Lines with "completed": please show every one of them from the listing below.

(INFORMATION SHOWN begins)

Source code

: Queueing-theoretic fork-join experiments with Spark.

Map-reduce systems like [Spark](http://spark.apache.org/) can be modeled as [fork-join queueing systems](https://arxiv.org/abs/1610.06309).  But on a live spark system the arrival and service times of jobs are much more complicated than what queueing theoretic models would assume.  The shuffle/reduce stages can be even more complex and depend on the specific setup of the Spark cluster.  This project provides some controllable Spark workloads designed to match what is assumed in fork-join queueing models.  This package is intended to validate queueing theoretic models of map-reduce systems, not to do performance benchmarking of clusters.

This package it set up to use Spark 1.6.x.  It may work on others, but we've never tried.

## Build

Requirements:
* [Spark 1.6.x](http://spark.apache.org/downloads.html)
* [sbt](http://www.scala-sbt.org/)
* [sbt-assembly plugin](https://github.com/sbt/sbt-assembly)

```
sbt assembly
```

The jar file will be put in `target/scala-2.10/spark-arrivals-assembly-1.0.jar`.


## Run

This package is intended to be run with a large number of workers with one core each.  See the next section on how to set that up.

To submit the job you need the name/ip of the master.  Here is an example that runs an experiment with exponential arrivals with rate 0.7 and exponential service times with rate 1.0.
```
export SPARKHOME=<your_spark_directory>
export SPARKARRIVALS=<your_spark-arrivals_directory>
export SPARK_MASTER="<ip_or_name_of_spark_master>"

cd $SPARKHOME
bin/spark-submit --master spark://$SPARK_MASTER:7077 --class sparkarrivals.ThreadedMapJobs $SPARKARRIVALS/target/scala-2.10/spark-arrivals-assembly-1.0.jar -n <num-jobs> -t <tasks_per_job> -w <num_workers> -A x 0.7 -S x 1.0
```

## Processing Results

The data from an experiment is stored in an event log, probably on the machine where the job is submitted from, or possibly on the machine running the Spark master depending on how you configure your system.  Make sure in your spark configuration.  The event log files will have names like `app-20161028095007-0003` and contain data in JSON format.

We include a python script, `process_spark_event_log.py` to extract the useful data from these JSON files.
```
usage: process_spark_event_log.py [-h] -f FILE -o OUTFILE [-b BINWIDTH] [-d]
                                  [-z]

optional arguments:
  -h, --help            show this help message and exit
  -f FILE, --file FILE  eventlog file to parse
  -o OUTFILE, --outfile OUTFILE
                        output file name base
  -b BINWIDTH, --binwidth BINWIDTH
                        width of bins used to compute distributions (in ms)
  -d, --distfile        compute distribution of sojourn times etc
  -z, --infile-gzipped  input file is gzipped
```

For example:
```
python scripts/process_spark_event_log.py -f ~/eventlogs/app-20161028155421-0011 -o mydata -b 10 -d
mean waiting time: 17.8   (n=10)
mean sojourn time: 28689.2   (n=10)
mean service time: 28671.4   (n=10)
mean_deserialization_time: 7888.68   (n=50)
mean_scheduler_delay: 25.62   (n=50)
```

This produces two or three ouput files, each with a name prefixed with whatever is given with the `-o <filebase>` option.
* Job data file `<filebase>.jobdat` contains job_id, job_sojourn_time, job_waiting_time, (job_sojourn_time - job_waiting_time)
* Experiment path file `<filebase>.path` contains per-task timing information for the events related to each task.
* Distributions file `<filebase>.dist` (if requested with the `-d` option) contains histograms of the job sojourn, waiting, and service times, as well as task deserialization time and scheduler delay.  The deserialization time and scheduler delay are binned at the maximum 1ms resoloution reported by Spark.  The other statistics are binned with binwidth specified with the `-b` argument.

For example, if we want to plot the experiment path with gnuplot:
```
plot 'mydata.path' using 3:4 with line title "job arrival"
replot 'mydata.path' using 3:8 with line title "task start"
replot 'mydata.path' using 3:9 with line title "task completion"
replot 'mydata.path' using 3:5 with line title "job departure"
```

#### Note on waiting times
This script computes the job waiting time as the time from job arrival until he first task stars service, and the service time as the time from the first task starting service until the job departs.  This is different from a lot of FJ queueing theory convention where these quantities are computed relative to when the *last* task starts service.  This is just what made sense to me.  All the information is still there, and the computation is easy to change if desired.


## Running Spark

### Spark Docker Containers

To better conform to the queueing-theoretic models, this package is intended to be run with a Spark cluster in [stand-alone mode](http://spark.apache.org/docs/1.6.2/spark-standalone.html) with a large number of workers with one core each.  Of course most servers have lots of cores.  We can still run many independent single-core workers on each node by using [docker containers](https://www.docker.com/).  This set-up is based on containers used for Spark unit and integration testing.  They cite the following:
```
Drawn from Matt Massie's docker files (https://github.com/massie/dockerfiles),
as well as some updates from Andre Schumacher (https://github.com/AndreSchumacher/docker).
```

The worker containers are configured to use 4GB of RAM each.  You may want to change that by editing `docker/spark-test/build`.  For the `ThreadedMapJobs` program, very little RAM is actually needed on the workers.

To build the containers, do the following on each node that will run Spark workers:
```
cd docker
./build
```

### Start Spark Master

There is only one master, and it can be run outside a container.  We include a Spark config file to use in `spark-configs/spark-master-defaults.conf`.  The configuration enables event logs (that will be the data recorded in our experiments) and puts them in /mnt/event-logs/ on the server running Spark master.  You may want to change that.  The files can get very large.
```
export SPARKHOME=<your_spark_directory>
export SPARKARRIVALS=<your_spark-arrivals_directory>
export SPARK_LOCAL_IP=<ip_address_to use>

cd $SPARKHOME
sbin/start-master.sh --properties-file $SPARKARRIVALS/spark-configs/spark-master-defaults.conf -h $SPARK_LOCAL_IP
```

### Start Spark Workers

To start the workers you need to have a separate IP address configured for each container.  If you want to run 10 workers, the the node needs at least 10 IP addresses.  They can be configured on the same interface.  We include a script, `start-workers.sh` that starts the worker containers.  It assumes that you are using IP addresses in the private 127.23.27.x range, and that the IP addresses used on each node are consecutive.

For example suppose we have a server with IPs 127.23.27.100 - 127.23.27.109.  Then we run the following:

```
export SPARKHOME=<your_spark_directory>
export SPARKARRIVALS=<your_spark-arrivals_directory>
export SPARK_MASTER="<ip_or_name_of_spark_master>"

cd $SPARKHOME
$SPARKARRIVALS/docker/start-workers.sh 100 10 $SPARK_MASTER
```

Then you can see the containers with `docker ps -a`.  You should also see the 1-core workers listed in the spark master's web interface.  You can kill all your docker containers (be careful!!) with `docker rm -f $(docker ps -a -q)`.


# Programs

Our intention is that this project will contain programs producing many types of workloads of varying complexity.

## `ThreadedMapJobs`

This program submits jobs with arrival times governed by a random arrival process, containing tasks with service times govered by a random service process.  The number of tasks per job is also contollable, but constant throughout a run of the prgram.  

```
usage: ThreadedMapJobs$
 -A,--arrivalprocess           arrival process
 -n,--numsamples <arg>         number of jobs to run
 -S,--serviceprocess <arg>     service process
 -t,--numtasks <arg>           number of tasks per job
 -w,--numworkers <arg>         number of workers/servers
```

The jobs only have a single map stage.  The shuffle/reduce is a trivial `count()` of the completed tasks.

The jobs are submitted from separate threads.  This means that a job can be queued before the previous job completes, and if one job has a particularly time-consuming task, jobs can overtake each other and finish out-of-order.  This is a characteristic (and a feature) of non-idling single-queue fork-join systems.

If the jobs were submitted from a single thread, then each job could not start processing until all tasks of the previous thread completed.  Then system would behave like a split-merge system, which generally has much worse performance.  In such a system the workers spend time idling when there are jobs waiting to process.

(INFORMATION SHOWN ends)

RESPONSE →
The jobs only have a single map stage.  The shuffle/reduce is a trivial `count()` of the completed tasks.
If the jobs were submitted from a single thread, then each job could not start processing until all tasks of the previous thread completed.  Then system would behave like a split-merge system, which generally has much worse performance.  In such a system the workers spend time idling when there are jobs waiting to process.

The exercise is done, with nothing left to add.